The sample size was based on a significant difference from a previous study [4]. The alpha level was determined as 0.05, the power as 90% and the confidence interval as 95%. The current study was determined to include at least 43 patients. It was designed to include at least 15 patients in three groups.
Out of the 81 patients diagnosed with LE, 6 patients did not meet the inclusion criteria, 7 did not sign the informed consent form and 18 did not attend follow-ups. Fifty patients meeting the inclusion criteria were evaluated. In the KT group, one patient had bilateral LE; in the CSI group, two patients had bilateral LE. Therefore, 53 elbows were evaluated for the final outcome. For randomization purposes, patients who applied to the clinic on Monday received KT, and those who applied on Wednesday received the CSI. The patients who applied on Thursday formed the RMG. KT was applied to 20 patients meeting the inclusion criteria, and CSI was applied to 15 patients. Fifteen patients were included in the RMG (shown in Figure 1).

2.1. Kinesio Tape Application

The Kinesio tape was applied to the patients in the KT group by two certified authors (FE and UB) using muscle and area correction techniques as described by Kase et al. [8].
In each application, the Kinesio tape was kept for 5 days, and a total of three applications were performed. Patients were not allowed to take the tape off, and on the fifth day of each application, the tape was taken off by researchers. Before each new application was administered, the skin was cleaned and dried.
In the muscle technique, taping was applied on two legs along the direction of the extensor carpi radialis brevis (ECR) and extensor digitorum communis (EDC) with a strain starting from the distal insertion of the ECR to its origin at the elbow level. At the distal and proximal parts of the tape, the anchor portions of 5 cm were applied without tension. The second tape was adhered to the lateral epicondyle over the muscle origins with full tension, except for the 5-cm anchor portions (shown in Figure 2). The patients were advised to avoid contact with water as much as possible, and they underwent three sessions of KT every 5 days. During the treatment, no measurements were taken from the patients. They were evaluated after the KT treatment ended.
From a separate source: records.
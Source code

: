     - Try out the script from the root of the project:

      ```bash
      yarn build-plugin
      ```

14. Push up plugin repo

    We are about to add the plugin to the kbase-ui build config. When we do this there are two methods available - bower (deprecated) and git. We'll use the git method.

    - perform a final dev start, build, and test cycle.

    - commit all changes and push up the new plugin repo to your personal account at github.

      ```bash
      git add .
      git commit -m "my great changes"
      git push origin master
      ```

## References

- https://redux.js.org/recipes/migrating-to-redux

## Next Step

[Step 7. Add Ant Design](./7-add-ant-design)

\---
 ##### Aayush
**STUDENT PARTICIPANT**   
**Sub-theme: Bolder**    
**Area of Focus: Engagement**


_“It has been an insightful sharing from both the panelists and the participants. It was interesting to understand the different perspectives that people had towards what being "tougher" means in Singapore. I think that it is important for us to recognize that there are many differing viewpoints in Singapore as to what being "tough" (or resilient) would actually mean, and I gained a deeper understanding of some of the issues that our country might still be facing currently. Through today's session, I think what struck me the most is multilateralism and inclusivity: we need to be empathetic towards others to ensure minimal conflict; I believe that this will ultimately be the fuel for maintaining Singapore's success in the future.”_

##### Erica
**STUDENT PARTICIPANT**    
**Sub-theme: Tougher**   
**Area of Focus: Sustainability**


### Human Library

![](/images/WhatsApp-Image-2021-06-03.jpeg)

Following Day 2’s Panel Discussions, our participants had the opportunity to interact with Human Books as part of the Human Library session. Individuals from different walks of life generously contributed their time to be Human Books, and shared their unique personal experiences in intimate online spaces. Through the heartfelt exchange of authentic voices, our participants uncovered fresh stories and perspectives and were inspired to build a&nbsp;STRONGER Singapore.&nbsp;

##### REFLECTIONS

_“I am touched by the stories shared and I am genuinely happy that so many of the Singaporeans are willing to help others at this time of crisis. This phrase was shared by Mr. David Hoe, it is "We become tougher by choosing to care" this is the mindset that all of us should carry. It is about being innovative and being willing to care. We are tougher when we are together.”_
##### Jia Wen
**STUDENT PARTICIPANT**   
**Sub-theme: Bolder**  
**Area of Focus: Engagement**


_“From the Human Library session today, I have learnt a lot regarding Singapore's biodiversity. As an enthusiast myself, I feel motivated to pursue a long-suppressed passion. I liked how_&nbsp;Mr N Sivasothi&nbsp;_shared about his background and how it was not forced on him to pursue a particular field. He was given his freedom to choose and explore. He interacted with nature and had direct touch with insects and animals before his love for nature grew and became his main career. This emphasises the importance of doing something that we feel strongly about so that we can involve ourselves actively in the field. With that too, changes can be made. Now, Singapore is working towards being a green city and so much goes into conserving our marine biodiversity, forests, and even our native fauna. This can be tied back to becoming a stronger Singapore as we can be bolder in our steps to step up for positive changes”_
2.2. Corticosteroid Injection

In the CSI group, 10 mg triamcinolone (20 mg/mL 0.5 cc) without dilution by any agent was used. The CSI was applied in the first examination after the functional and pain evaluations. Under sterile conditions, after proper staining, a single injection with a 22-G 30 mm needle was applied by the same authors (FE and UB) to the most painful point in the origin of the ECR on the lateral epicondyle.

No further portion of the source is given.